A group of prominent blacks within the National Association for the Advancement of Colored People called Friday for the group's chairman, William Gibson, to resign, asserting that he had diverted the organization's money to his own use and that he had driven the organization to the brink of bankruptcy as a result of free-spending habits.
"We cannot let our beloved association die an ignominious death because William F. Gibson thinks he is more important than the NAACP," said C. DeLores Tucker, a member of the board of the organization's tax-exempt fund-raising arm.Telephone calls to Gibson's home and office in South Carolina were not answered Friday.
Tucker made her statements at a news conference held by a group calling itself the "NAACP - SOS Committee." Members of the group say it was formed to press for change in the civil rights organization.

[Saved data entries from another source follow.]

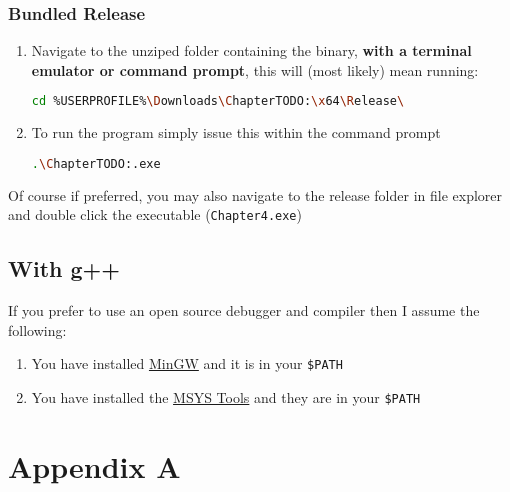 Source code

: \documentclass[a4paper,11pt]{article}
\begin{document}
      \subsubsection{Bundled Release}
        \begin{enumerate}
          \item Navigate to the unziped folder containing the binary, 
            \textbf{with a terminal emulator or command prompt}, this will
            (most likely) mean running:
            \begin{lstlisting}[language=bash]
              cd %USERPROFILE%\Downloads\ChapterTODO:\x64\Release\
            \end{lstlisting}
          \item To run the program simply issue this within the command
            prompt
            \begin{lstlisting}[language=bash]
              .\ChapterTODO:.exe
            \end{lstlisting}
        \end{enumerate}
        Of course if preferred, you may also navigate to the release folder in
          file explorer and double click the executable (\texttt{Chapter4.exe})
      \subsection{With g++}
        If you prefer to use an open source debugger and compiler then I assume
          the following:
          \begin{enumerate}
            \item You have installed \href{http://www.mingw.org/}{MinGW} and
              it is in your \texttt{\$PATH}
            \item You have installed the
            \href{http://www.mingw.org/wiki/MSYS}{MSYS Tools} and they are in
              your \texttt{\$PATH}
          \end{enumerate}


  \newpage
  \appendix

  \section{Appendix A}
\end{document}
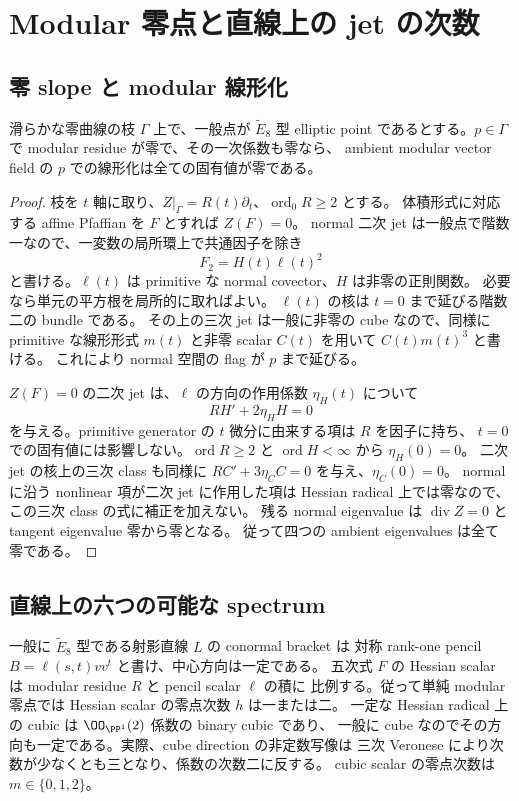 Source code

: \section{Modular 零点と直線上の jet の次数}

\subsection{零 slope と modular 線形化}

\begin{lemma}\label{lem:zero-slope-nilpotent}
滑らかな零曲線の枝 $\Gamma$ 上で、一般点が $\widetilde E_8$ 型 elliptic point
であるとする。$p\in\Gamma$ で modular residue が零で、その一次係数も零なら、
ambient modular vector field の $p$ での線形化は全ての固有値が零である。
\end{lemma}

\begin{proof}
枝を $t$ 軸に取り、$Z|_\Gamma=R(t)\partial_t$、$\operatorname{ord}_0R\ge2$ とする。
体積形式に対応する affine Pfaffian を $F$ とすれば $Z(F)=0$。
normal 二次 jet は一般点で階数一なので、一変数の局所環上で共通因子を除き
\[
 F_2=H(t)\ell(t)^2
\]
と書ける。$\ell(t)$ は primitive な normal covector、$H$ は非零の正則関数。
必要なら単元の平方根を局所的に取ればよい。
$\ell(t)$ の核は $t=0$ まで延びる階数二の bundle である。
その上の三次 jet は一般に非零の cube なので、同様に primitive な線形形式
$m(t)$ と非零 scalar $C(t)$ を用いて $C(t)m(t)^3$ と書ける。
これにより normal 空間の flag が $p$ まで延びる。

$Z(F)=0$ の二次 jet は、$\ell$ の方向の作用係数 $\eta_H(t)$ について
\[
 RH'+2\eta_H H=0
\]
を与える。primitive generator の $t$ 微分に由来する項は $R$ を因子に持ち、
$t=0$ での固有値には影響しない。$\operatorname{ord}R\ge2$ と
$\operatorname{ord}H<\infty$ から $\eta_H(0)=0$。
二次 jet の核上の三次 class も同様に
$RC'+3\eta_C C=0$ を与え、$\eta_C(0)=0$。
normal に沿う nonlinear 項が二次 jet に作用した項は Hessian radical 上では零なので、
この三次 class の式に補正を加えない。
残る normal eigenvalue は $\operatorname{div}Z=0$ と tangent eigenvalue 零から零となる。
従って四つの ambient eigenvalues は全て零である。
\end{proof}

\subsection{直線上の六つの可能な spectrum}

一般に $\widetilde E_8$ 型である射影直線 $L$ の conormal bracket は
対称 rank-one pencil $B=\ell(s,t)vv^t$ と書け、中心方向は一定である。
五次式 $F$ の Hessian scalar は modular residue $R$ と pencil scalar $\ell$ の積に
比例する。従って単純 modular 零点では Hessian scalar の零点次数 $h$ は一または二。
一定な Hessian radical 上の cubic は $\OO_{\PP^1}(2)$ 係数の binary cubic であり、
一般に cube なのでその方向も一定である。実際、cube direction の非定数写像は
三次 Veronese により次数が少なくとも三となり、係数の次数二に反する。
cubic scalar の零点次数は $m\in\{0,1,2\}$。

Other members of the committee include Clifford Alexander, former secretary of the Army; Julian Bond, a former NAACP board member and Georgia legislator; Judge Robert Carter, a federal judge in New York; Dorothy Height, president of the National Council of Negro Women; and Percy Sutton, former Manhattan borough president and chairman of Inner City Broadcasting Corp., which owns radio stations with large black audiences in New York City, including WLIB.
"None of us wants to stand here and air the dirty linen of an ancient, beloved and respected organization in the public," Bond said. "If there were any way that these problems could be made to go away through our silence, then none of us would be here."
The demand that Gibson step down is evidence that the 85-year-old organization has not moved away from the turmoil and allegations of mismanagement that have hit it.